Gladys West reviewing GPS satellite data, 1985. Infrastructure rarely looks glamorous.
Before navigation apps, there was discipline.
You check Maps without thinking.
Drop a pin.
Send your location.
Track a package.
Call an Uber.
The GPS constellation orbiting Earth. Precision in motion.
All of it depends on precision most people never see.
That precision traces back to Gladys West, a mathematician whose work helped lay the foundation for GPS.
Before GPS became public, it was military tech. And before it could function, scientists had to understand the exact shape of the Earth, not a cartoon globe but the real thing. Its curves. Its gravitational shifts.

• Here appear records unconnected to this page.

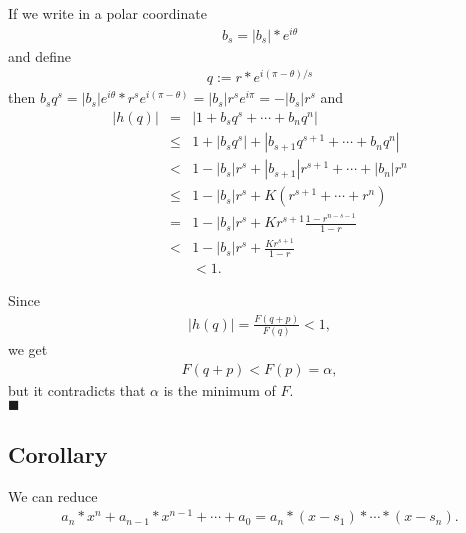 \documentclass[11pt]{book}
\begin{document}
If we write in a polar coordinate
\begin{eqnarray}
b_s = |b_s| * e^{i \theta}
\end{eqnarray}
and define
\begin{eqnarray}
q := r * e^{i (\pi - \theta)/s}
\end{eqnarray}
then $b_s q^s = |b_s| e^{i\theta} * r^s e^{i(\pi-\theta)} = |b_s| r^s e^{i\pi} = - |b_s| r^s$ and
\begin{eqnarray}
|h(q)| &=& |1 + b_s q^s + \cdots + b_n q^n| \\
&\leq& 1 + |b_s q^s| + |b_{s+1} q^{s+1} + \cdots + b_n q^n| \\
&<& 1 - |b_s| r^s + |b_{s+1}| r^{s+1} + \cdots + |b_n| r^n \\
&\leq& 1 - |b_s| r^s + K\left( r^{s+1} + \cdots + r^n \right) \\
&=& 1 - |b_s| r^s + K r^{s+1} \frac{1 - r^{n-s-1}}{1-r} \\
&<& 1 - |b_s| r^s + \frac{K r^{s+1}}{1-r} \\
&&< 1.
\end{eqnarray}

Since 
\begin{eqnarray}
|h(q)| = \frac{F(q+p)}{F(q)} < 1,
\end{eqnarray}
we get
\begin{eqnarray}
F(q+p) < F(p) = \alpha,
\end{eqnarray}
but it contradicts that $\alpha$ is the minimum of $F$.\\
$\blacksquare$

\subsection{Corollary}
We can reduce
\begin{eqnarray}
a_n * x^n + a_{n-1} * x^{n-1} + \cdots + a_0
=
a_n * (x-s_1) * \cdots * (x-s_n).
\end{eqnarray}
\end{document}
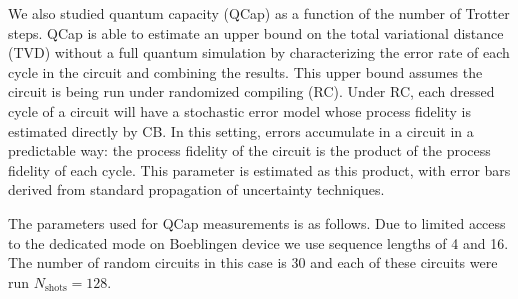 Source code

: We also studied quantum capacity (QCap) as a function of the number of Trotter steps. QCap is able to estimate an upper bound on the total variational distance (TVD) without a full quantum simulation by characterizing the error rate of each cycle in the circuit and combining the results. This upper bound assumes the circuit is being run under randomized compiling (RC). Under RC, each dressed cycle of a circuit will have a stochastic error model whose process fidelity is estimated directly by CB. In this setting, errors accumulate in a circuit in a predictable way: the process fidelity of the circuit is the product of the process fidelity of each cycle. This parameter is estimated as this product, with error bars derived from standard propagation of uncertainty techniques. {\color{red}{KYA: Cite QB website.}}







The parameters used for QCap measurements is as follows. Due to limited access to the dedicated mode on Boeblingen device we use sequence lengths of 4 and 16. The number of random circuits in this case is 30 and each of these circuits were run $N_{\text{shots}}=128$.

Its irregularities.
If the Earth is measured wrong, navigation fails.
A geoid model — the true mathematical shape of Earth. GPS depends on this.
West worked in the 1950s and 60s running complex geodetic calculations at the Naval Proving Ground. She was one of the few Black women in that environment. No spotlight. No viral moment. Just math and discipline.
Her modeling of satellite data became essential to what would evolve into the Global Positioning System.
GPS isn’t magic.
It’s infrastructure.
And infrastructure doesn’t scream. It holds.
GPS satellites don’t guess. They calculate.
At State Of Flux, we talk about movement; however, movement without coordinates is chaos.
West represents something deeper: precision under pressure. Focus in rooms that don’t amplify you. Building systems that outlast noise.
Today, GPS powers:
- Google Maps
- Apple Maps
- Ride-share apps
- Delivery logistics
- Military navigation
- Financial time synchronization
It’s not just directions. It’s global infrastructure.
The next time your phone recalculates, understand this:
A Black woman’s math is guiding you.
That’s flux energy.
Controlled movement.
Structured adaptation.
Unshakeable precision.
Never Break. Never Settle. Never Fold.